La ville d’In’ Gall est animée  et ses ruelles invitent les visiteurs à la découverte. Comme si le village s'est organisé dans une unité solidaire, pour  se protéger des razzias d’une époque révolue, le vieux noyau urbain conserve ses concessions  étroitement serrées, ses ruelles étroites qui forment un véritable labyrinthe  difficilement accessible aux visiteurs dans les anciens quartiers de Agafaye, Akoubla, Agazirbéré, Tazaikoyo, Iguiwantalak, Bourgou, Langoussoun Bené, Ataram, Téguef Koyo, etc. 

Les populations locales parlent le Tasawaq, très spécifique à base de Songhay, Arabe et Tamasheq (Nicolaï). Dans ces contrées où beaucoup de mouvements de population ont eu lieu, le Songhay, ou un proto-songhay, était sans doute une langue véhiculaire, mais peut-être pas seule, car l'Aïr occupé par des Gobirawa et le site de Maranda (falaises de Tiguidit) étaient plus vraisemblablement hausaphones. Des traditions orales Hausa les font même remonter jusqu'au massif de Teleginit, non loin d’Azelik.

Toujours est-il que l'Ighazer paraît être à la fois la limite orientale d'un véhiculaire songhay, et la limite septentrionale d'une influence Hausa, dans un espace-temps qui peut être compris entre le VIè et le XVIèsiècle.
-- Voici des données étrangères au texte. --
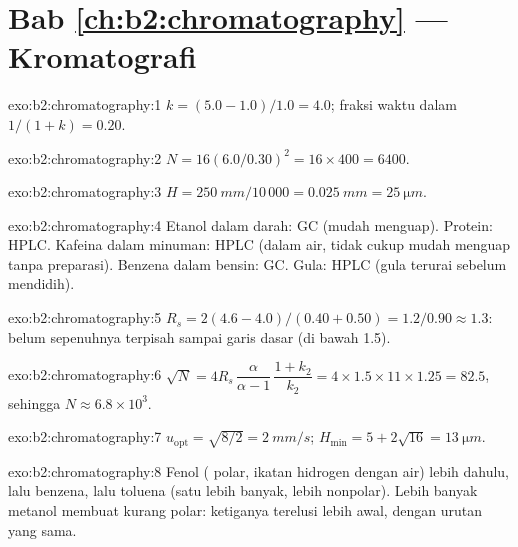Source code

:\section*{Bab \ref{ch:b2:chromatography} --- Kromatografi}

\begin{solution}{exo:b2:chromatography:1}
$k = (5.0 - 1.0)/1.0 = 4.0$; fraksi waktu dalam  $1/(1 + k) = 0.20$.
\end{solution}

\begin{solution}{exo:b2:chromatography:2}
$N = 16(6.0/0.30)^2 = 16 \times 400 = 6400$.
\end{solution}

\begin{solution}{exo:b2:chromatography:3}
$H = \qty{250}{mm}/10\,000 = \qty{0.025}{mm} = \qty{25}{\micro m}$.
\end{solution}

\begin{solution}{exo:b2:chromatography:4}
Etanol dalam darah: GC (mudah menguap). Protein: HPLC. Kafeina dalam
minuman: HPLC (dalam air, tidak cukup mudah menguap tanpa preparasi).
Benzena dalam bensin: GC. Gula: HPLC (gula terurai sebelum mendidih).
\end{solution}

\begin{solution}{exo:b2:chromatography:5}
$R_s = 2(4.6 - 4.0)/(0.40 + 0.50) = 1.2/0.90 \approx 1.3$: belum sepenuhnya terpisah sampai garis dasar (di bawah 1.5).
\end{solution}

\begin{solution}{exo:b2:chromatography:6}
$\sqrt N = 4R_s\,\dfrac{\alpha}{\alpha - 1}\,\dfrac{1 + k_2}{k_2} = 4 \times 1.5 \times 11 \times 1.25 =
82.5$, sehingga $N \approx 6.8 \times 10^3$.
\end{solution}

\begin{solution}{exo:b2:chromatography:7}
$u_{\mathrm{opt}} = \sqrt{8/2} = \qty{2}{mm/s}$; $H_{\min} = 5 + 2\sqrt{16} = \qty{13}{\micro m}$.
\end{solution}

\begin{solution}{exo:b2:chromatography:8}
Fenol ( polar, ikatan hidrogen dengan air) lebih dahulu, lalu
benzena, lalu toluena (satu  lebih banyak, lebih nonpolar). Lebih
banyak metanol membuat  kurang polar: ketiganya terelusi lebih
awal, dengan urutan yang sama.
\end{solution}

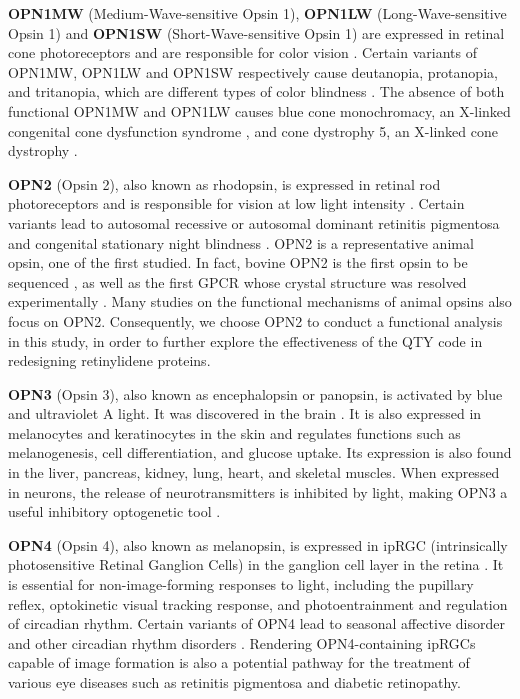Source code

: \documentclass[fleqn, 10pt]{manuscript}
\begin{document}
\textbf{OPN1MW} (Medium-Wave-sensitive Opsin 1), \textbf{OPN1LW} (Long-Wave-sensitive Opsin 1) and \textbf{OPN1SW} (Short-Wave-sensitive Opsin 1) are expressed in retinal cone photoreceptors and are responsible for color vision \citep{Bowmaker_1980}. Certain variants of OPN1MW, OPN1LW and OPN1SW respectively cause deutanopia, protanopia, and tritanopia, which are different types of color blindness \citep{Ueyama_2002, Baraas_2012}. The absence of both functional OPN1MW and OPN1LW causes blue cone monochromacy, an X-linked congenital cone dysfunction syndrome \citep{Wissinger_2022}, and cone dystrophy 5, an X-linked cone dystrophy \citep{Gardner_2010}. 

\textbf{OPN2} (Opsin 2), also known as rhodopsin, is expressed in retinal rod photoreceptors and is responsible for vision at low light intensity \citep{Hubbard_1958}. Certain variants lead to autosomal recessive or autosomal dominant retinitis pigmentosa and congenital stationary night blindness \citep{Fanelli_2021}. OPN2 is a representative animal opsin, one of the first studied. In fact, bovine OPN2 is the first opsin to be sequenced \citep{Nathans_1984}, as well as the first GPCR whose crystal structure was resolved experimentally \citep{Palczeski_2000}. Many studies on the functional mechanisms of animal opsins also focus on OPN2. Consequently, we choose OPN2 to conduct a functional analysis in this study, in order to further explore the effectiveness of the QTY code in redesigning retinylidene proteins. 

\textbf{OPN3} (Opsin 3), also known as encephalopsin or panopsin, is activated by blue and ultraviolet A light. It was discovered in the brain \citep{Blackshaw_1999}. It is also expressed in melanocytes and keratinocytes in the skin and regulates functions such as melanogenesis, cell differentiation, and glucose uptake. Its expression is also found in the liver, pancreas, kidney, lung, heart, and skeletal muscles. When expressed in neurons, the release of neurotransmitters is inhibited by light, making OPN3 a useful inhibitory optogenetic tool \citep{Copits_2021}. 

\textbf{OPN4} (Opsin 4), also known as melanopsin, is expressed in ipRGC (intrinsically photosensitive Retinal Ganglion Cells) in the ganglion cell layer in the retina \citep{Provencio_1998}. It is essential for non-image-forming responses to light, including the pupillary reflex, optokinetic visual tracking response, and photoentrainment and regulation of circadian rhythm. Certain variants of OPN4 lead to seasonal affective disorder and other circadian rhythm disorders \citep{Berson_2002}. Rendering OPN4-containing ipRGCs capable of image formation is also a potential pathway for the treatment of various eye diseases such as retinitis pigmentosa and diabetic retinopathy. 
\end{document}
Ce pourrait donc être suite à la destruction de Azelik-Takedda que le Tasawaq serait né et devenu une langue vernaculaire pour des populations "réfugiées" à Agadez et Ingall, leur conférant ainsi une identité nouvelle dans une zone d'influence toujours mouvante, au milieu du XVIè siècle.(Michael J. Rueck &Niels Christiansen – 1998 in ‘’Les langues du Songhay septentrional au Mali et au Niger‘’).

Le marché local  rassemble  de nombreux  éleveurs peulhs et touaregs  autour de quelques commerçants arabes  et haoussas et des populations résidentes. On y trouve de beaux harnachements de chameaux, des tissus indigo qu’affectionnent les Touaregs, des bijoux, des fanfreluches, de selles de méhari confectionnées avec art etc.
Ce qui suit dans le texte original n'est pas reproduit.